The first thing you need to know is that weight loss will not happen overnight. So, you need to find ways to keep yourself motivated to have the success you want. Tips on losing weight start with finding a work out buddy. This will keep things from getting too mundane and having a work out buddy will help keep your motivation at a high level. Make it sort of a competition between the two of you.
Keep close tabs on what you eat. You will want to start eating healthier and if you write everything down when you eat it then you will see where changes can be made and substitutions will be easier for you to make.
Stick with whole foods in their natural state. Overly processed foods are loaded with bad carbs and sodium to give them a longer shelf life. Eat lean meats or fish, fresh fruits and vegetables, and whole grains. Although, if you want to get a good start on losing weight, steer clear of breads and cereals for at least the first two weeks then add them back in very slowly.

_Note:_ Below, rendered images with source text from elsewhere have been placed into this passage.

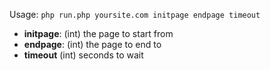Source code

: Usage: `php run.php yoursite.com initpage endpage timeout`

* **initpage**: (int) the page to start from
* **endpage**: (int) the page to end to
* **timeout** (int) seconds to wait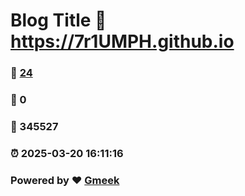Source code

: # Blog Title :link: https://7r1UMPH.github.io 
### :page_facing_up: [24](https://7r1UMPH.github.io/tag.html) 
### :speech_balloon: 0 
### :hibiscus: 345527 
### :alarm_clock: 2025-03-20 16:11:16 
### Powered by :heart: [Gmeek](https://github.com/Meekdai/Gmeek)
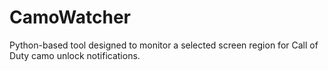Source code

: # CamoWatcher
Python-based tool designed to monitor a selected screen region for Call of Duty camo unlock notifications.
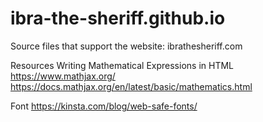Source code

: # ibra-the-sheriff.github.io
Source files that support the website: ibrathesheriff.com

Resources
Writing Mathematical Expressions in HTML
https://www.mathjax.org/
https://docs.mathjax.org/en/latest/basic/mathematics.html

Font
https://kinsta.com/blog/web-safe-fonts/
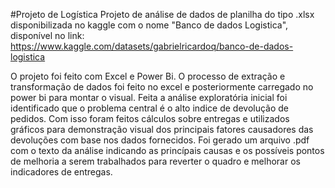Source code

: #Projeto de Logística
Projeto de análise de dados de planilha do tipo .xlsx disponibilizada no kaggle com o nome "Banco de dados Logistica", disponível no link: https://www.kaggle.com/datasets/gabrielricardoq/banco-de-dados-logistica

O projeto foi feito com Excel e Power Bi. O processo de extração e transformação de dados foi feito no excel e posteriormente carregado no power bi para montar o visual.
Feita a análise exploratória inicial foi identificado que o problema central é o alto indice de devolução de pedidos. Com isso foram feitos cálculos sobre entregas e utilizados gráficos para demonstração visual dos principais fatores causadores das devoluções com base nos dados fornecidos. Foi gerado um arquivo .pdf com o texto da análise indicando as princípais causas e os possíveis pontos de melhoria a serem trabalhados para reverter o quadro e melhorar os indicadores de entregas.
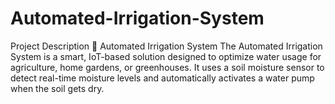 # Automated-Irrigation-System
 Project Description 🌿 Automated Irrigation System The Automated Irrigation System is a smart, IoT-based solution designed to optimize water usage for agriculture, home gardens, or greenhouses. It uses a soil moisture sensor to detect real-time moisture levels and automatically activates a water pump when the soil gets dry.
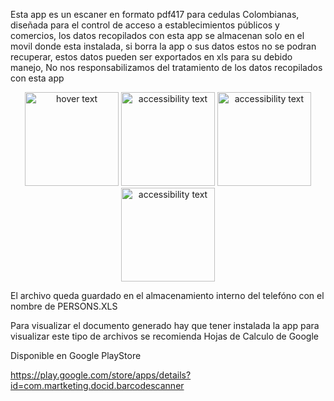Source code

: Esta app es un escaner en formato pdf417 para cedulas Colombianas, diseñada para el control de acceso a establecimientos públicos y comercios, los datos recopilados con esta app se almacenan solo en el movil donde esta instalada, si borra la app o sus datos estos no se podran recuperar, estos datos pueden ser exportados en xls para su debido manejo, No nos responsabilizamos del tratamiento de los datos recopilados con esta app

<p align="center">
  <img src="https://play-lh.googleusercontent.com/hR0Uhb0QG5JwLGYTTDfhAYKQOmWyfoE5M7P-4u3egJckH8c5SFLiEHC6JGra_E0vU1Q=w1517-h734-rw" width="150" title="hover text">
  <img src="https://play-lh.googleusercontent.com/YWuGB59xGOGRI21YIr9XrXDN6FhrRHgi3LNo6u5ViVKvhVkdccT_mJgEG4WBVV6wdwU=w1517-h734-rw" width="150" alt="accessibility text">
  <img src="https://play-lh.googleusercontent.com/3ExtOduLL0mDyuwM7t3EfokMq3b9edEy4r7QVMnJtoodcrLbH3JX_5ikO9a-TYyY8KxB=w1517-h734-rw" width="150" alt="accessibility text">
  <img src="https://play-lh.googleusercontent.com/i27jF_azVuR3pNyuVHKADM7Mz_HmouPLR6G6tsVHaf0ZiRvV7p-Fzo0NyQgJ03n3uw=w1517-h734-rw" width="150" alt="accessibility text">
</p>

El archivo queda guardado en el almacenamiento interno del telefóno con el nombre de PERSONS.XLS

Para visualizar el documento generado hay que tener instalada la app para visualizar este tipo de archivos se recomienda Hojas de Calculo de Google

Disponible en Google PlayStore

https://play.google.com/store/apps/details?id=com.martketing.docid.barcodescanner
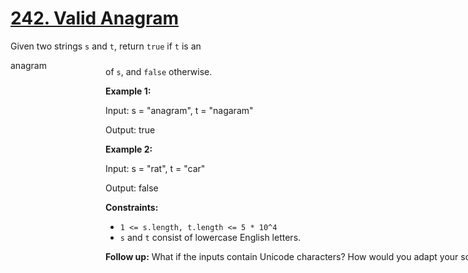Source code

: # [242. Valid Anagram](https://leetcode.com/problems/valid-anagram/description/)

Given two strings `s` and `t`, return `true` if `t` is an <div aria-expanded="false" data-headlessui-state="" id="headlessui-popover-button-:r1d:">anagram<div style="position: fixed; z-index: 40; inset: 0px auto auto 0px; transform: translate(380px, 183px);"> of `s`, and `false` otherwise.

**Example 1:** 

<div class="example-block">
Input: s = "anagram", t = "nagaram"

Output: true

**Example 2:** 

<div class="example-block">
Input: s = "rat", t = "car"

Output: false

**Constraints:** 

- `1 <= s.length, t.length <= 5 * 10^4`
- `s` and `t` consist of lowercase English letters.

**Follow up:**  What if the inputs contain Unicode characters? How would you adapt your solution to such a case?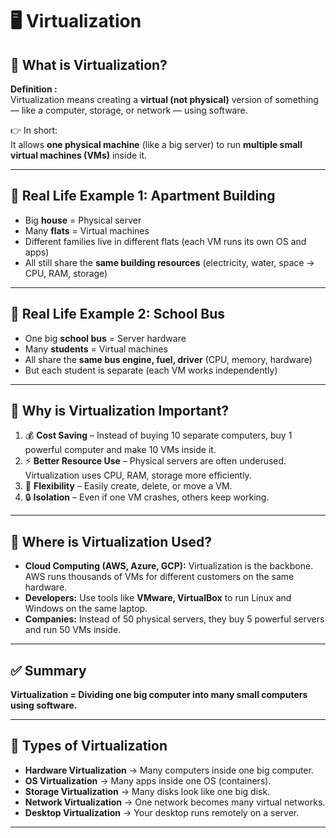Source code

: # 🖥️ Virtualization

## 🔹 What is Virtualization?

**Definition :**  
Virtualization means creating a **virtual (not physical)** version of something — like a computer, storage, or network — using software.  

👉 In short:  
It allows **one physical machine** (like a big server) to run **multiple small virtual machines (VMs)** inside it.  

---

## 🔹 Real Life Example 1: Apartment Building

- Big **house** = Physical server  
- Many **flats** = Virtual machines  
- Different families live in different flats (each VM runs its own OS and apps)  
- All still share the **same building resources** (electricity, water, space → CPU, RAM, storage)  

---

## 🔹 Real Life Example 2: School Bus

- One big **school bus** = Server hardware  
- Many **students** = Virtual machines  
- All share the **same bus engine, fuel, driver** (CPU, memory, hardware)  
- But each student is separate (each VM works independently)  

---

## 🔹 Why is Virtualization Important?

1. 💰 **Cost Saving** – Instead of buying 10 separate computers, buy 1 powerful computer and make 10 VMs inside it.  
2. ⚡ **Better Resource Use** – Physical servers are often underused. Virtualization uses CPU, RAM, storage more efficiently.  
3. 🔄 **Flexibility** – Easily create, delete, or move a VM.  
4. 🔒 **Isolation** – Even if one VM crashes, others keep working.  

---

## 🔹 Where is Virtualization Used?

- **Cloud Computing (AWS, Azure, GCP):** Virtualization is the backbone. AWS runs thousands of VMs for different customers on the same hardware.  
- **Developers:** Use tools like **VMware, VirtualBox** to run Linux and Windows on the same laptop.  
- **Companies:** Instead of 50 physical servers, they buy 5 powerful servers and run 50 VMs inside.  

---

## ✅ Summary

**Virtualization = Dividing one big computer into many small computers using software.**  

---

## 🔹 Types of Virtualization

- **Hardware Virtualization** → Many computers inside one big computer.  
- **OS Virtualization** → Many apps inside one OS (containers).  
- **Storage Virtualization** → Many disks look like one big disk.  
- **Network Virtualization** → One network becomes many virtual networks.  
- **Desktop Virtualization** → Your desktop runs remotely on a server.  

---
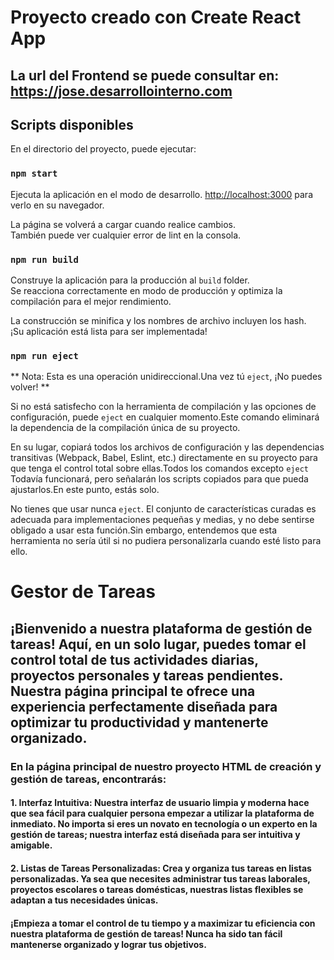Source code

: # Proyecto creado con Create React App

## La url del Frontend se puede consultar en: https://jose.desarrollointerno.com

## Scripts disponibles

En el directorio del proyecto, puede ejecutar:

### `npm start`

Ejecuta la aplicación en el modo de desarrollo. [http://localhost:3000](http://localhost:3000) para verlo en su navegador.

La página se volverá a cargar cuando realice cambios. \
También puede ver cualquier error de lint en la consola.
### `npm run build`

Construye la aplicación para la producción al `build` folder.\
Se reacciona correctamente en modo de producción y optimiza la compilación para el mejor rendimiento.

La construcción se minifica y los nombres de archivo incluyen los hash. \
¡Su aplicación está lista para ser implementada!

### `npm run eject`

** Nota: Esta es una operación unidireccional.Una vez tú `eject`, ¡No puedes volver! **

Si no está satisfecho con la herramienta de compilación y las opciones de configuración, puede `eject` en cualquier momento.Este comando eliminará la dependencia de la compilación única de su proyecto.

En su lugar, copiará todos los archivos de configuración y las dependencias transitivas (Webpack, Babel, Eslint, etc.) directamente en su proyecto para que tenga el control total sobre ellas.Todos los comandos excepto `eject` Todavía funcionará, pero señalarán los scripts copiados para que pueda ajustarlos.En este punto, estás solo.

No tienes que usar nunca `eject`. El conjunto de características curadas es adecuada para implementaciones pequeñas y medias, y no debe sentirse obligado a usar esta función.Sin embargo, entendemos que esta herramienta no sería útil si no pudiera personalizarla cuando esté listo para ello.

# Gestor de Tareas
## ¡Bienvenido a nuestra plataforma de gestión de tareas! Aquí, en un solo lugar, puedes tomar el control total de tus actividades diarias, proyectos personales y tareas pendientes. Nuestra página principal te ofrece una experiencia perfectamente diseñada para optimizar tu productividad y mantenerte organizado.

### En la página principal de nuestro proyecto HTML de creación y gestión de tareas, encontrarás:

#### 1. Interfaz Intuitiva: Nuestra interfaz de usuario limpia y moderna hace que sea fácil para cualquier persona empezar a utilizar la plataforma de inmediato. No importa si eres un novato en tecnología o un experto en la gestión de tareas; nuestra interfaz está diseñada para ser intuitiva y amigable.
#### 2. Listas de Tareas Personalizadas: Crea y organiza tus tareas en listas personalizadas. Ya sea que necesites administrar tus tareas laborales, proyectos escolares o tareas domésticas, nuestras listas flexibles se adaptan a tus necesidades únicas.

#### ¡Empieza a tomar el control de tu tiempo y a maximizar tu eficiencia con nuestra plataforma de gestión de tareas! Nunca ha sido tan fácil mantenerse organizado y lograr tus objetivos.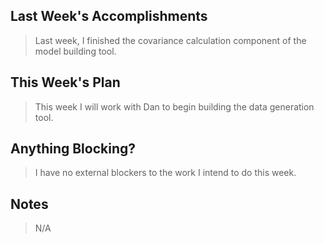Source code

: ## Last Week's Accomplishments

> Last week, I finished the covariance calculation component of the model building tool.

## This Week's Plan

> This week I will work with Dan to begin building the data generation tool.

## Anything Blocking?

> I have no external blockers to the work I intend to do this week.

## Notes

> N/A
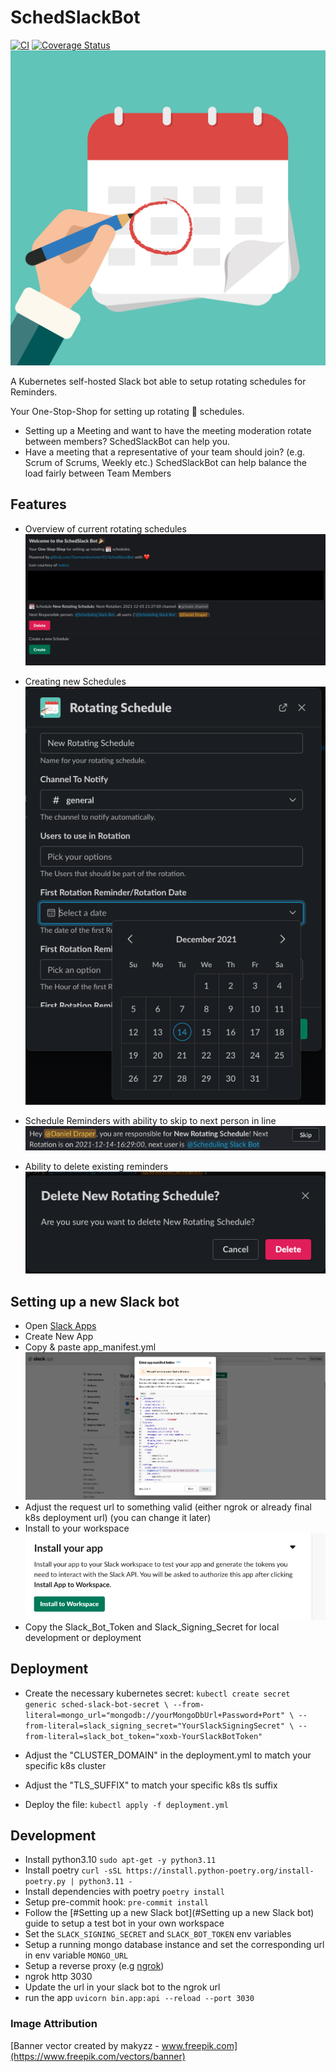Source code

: # SchedSlackBot

[![CI](https://github.com/Germandrummer92/SchedSlackBot/actions/workflows/ci.yml/badge.svg)](https://github.com/Germandrummer92/SchedSlackBot/actions/workflows/ci.yml)
[![Coverage Status](https://coveralls.io/repos/github/Germandrummer92/SchedSlackBot/badge.svg?branch=main)](https://coveralls.io/github/Germandrummer92/SchedSlackBot?branch=main)
![Image of a Calendar](https://github.com/Germandrummer92/SchedSlackBot/raw/main/assets/calendar.jpg "Rotational Scheduling")

A Kubernetes self-hosted Slack bot able to setup rotating schedules for Reminders.

Your One-Stop-Shop for setting up rotating :calendar: schedules.

* Setting up a Meeting and want to have the meeting moderation rotate between members? SchedSlackBot can help you.
* Have a meeting that a representative of your team should join? (e.g. Scrum of Scrums, Weekly etc.)
  SchedSlackBot can help balance the load fairly between Team Members

## Features

* Overview of current rotating schedules
![Image of overview](https://github.com/Germandrummer92/SchedSlackBot/raw/main/assets/overview.png "Overview")

* Creating new Schedules
![Image of creating a new schedule](https://github.com/Germandrummer92/SchedSlackBot/raw/main/assets/create.png "Create")

* Schedule Reminders with ability to skip to next person in line
![Image of a reminder](https://github.com/Germandrummer92/SchedSlackBot/raw/main/assets/reminder.png "Reminder")

* Ability to delete existing reminders
![Image of a deletion](https://github.com/Germandrummer92/SchedSlackBot/raw/main/assets/delete.png "Delete")


## Setting up a new Slack bot

* Open [Slack Apps](https://api.slack.com/apps)
* Create New App
* Copy & paste app_manifest.yml
![Image of creating a slack app](https://github.com/Germandrummer92/SchedSlackBot/raw/main/assets/slack_bot_creation.png "Creating a Slack bot")
* Adjust the request url to something valid (either ngrok or already final k8s deployment url) (you can change it later)
* Install to your workspace
![Image of installing the slack bot](https://github.com/Germandrummer92/SchedSlackBot/raw/main/assets/install.png "Installing the Slack bot")
* Copy the Slack_Bot_Token and Slack_Signing_Secret for local development or deployment


## Deployment

* Create the necessary kubernetes secret:
`kubectl create secret generic sched-slack-bot-secret \
  --from-literal=mongo_url="mongodb://yourMongoDbUrl+Password+Port" \
  --from-literal=slack_signing_secret="YourSlackSigningSecret" \
  --from-literal=slack_bot_token="xoxb-YourSlackBotToken"`

* Adjust the "CLUSTER_DOMAIN" in the deployment.yml to match your specific k8s cluster
* Adjust the "TLS_SUFFIX" to match your specific k8s tls suffix

* Deploy the file:
  `kubectl apply -f deployment.yml`

## Development

* Install python3.10 `sudo apt-get -y python3.11`
* Install poetry `curl -sSL https://install.python-poetry.org/install-poetry.py | python3.11 -`
* Install dependencies with poetry `poetry install`
* Setup pre-commit hook: `pre-commit install`
* Follow the [#Setting up a new Slack bot](#Setting up a new Slack bot) guide to setup a test bot in your own workspace
* Set the `SLACK_SIGNING_SECRET` and `SLACK_BOT_TOKEN` env variables
* Setup a running mongo database instance and set the corresponding url in env variable `MONGO_URL`
* Setup a reverse proxy (e.g [ngrok](https://ngrok.io))
* ngrok http 3030
* Update the url in your slack bot to the ngrok url
* run the app `uvicorn bin.app:api --reload --port 3030`

### Image Attribution

[Banner vector created by makyzz - www.freepik.com](https://www.freepik.com/vectors/banner)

You need to do this to basically reset your insulin pump. Some carbohydrates you eat are immediately converted to simple sugars in your body. This, in turn, makes you pancreas release insulin to control the sugar content of your blood from skyrocketing. These simple sugars are supposed to be used as energy. If they do not get used as energy when they are available the body converts them to fat and then stores them around your mid-section.
If you do not feel that you are getting all the nutrients you need then by all means take a multi-vitamin supplement to enhance what you are getting. Typically, though if you are eating healthy then you are getting all you need in the form of vitamins and essential nutrients so you will not need to supplement. But, hey, it couldn’t hurt.
One of the best tips I could give you is, hydrate. Drink plenty of water. Some people think that they can drink anything to stay hydrated and this is just not the case. Too many things are loaded with empty calories, like those energy drinks or sports drinks. One of the worst things you can do for yourself is drink diet pop.
Diet pop will actually trick your body into staying fat. When you drink it, your body expects to be getting something of value and when it doesn’t get what it thinks it should be, you end up eating more at your next meal to compensate for the lack. Not to mention the chemicals they use to “sweeten” diet pop, yuck!
Eating healthy, drinking plenty of water and getting at least some moderate exercise everyday should put you on the right track for losing the weight you want to lose. These are the easiest, most effective tips on losing weight you can find. Start today and you could be fit and trim in no time.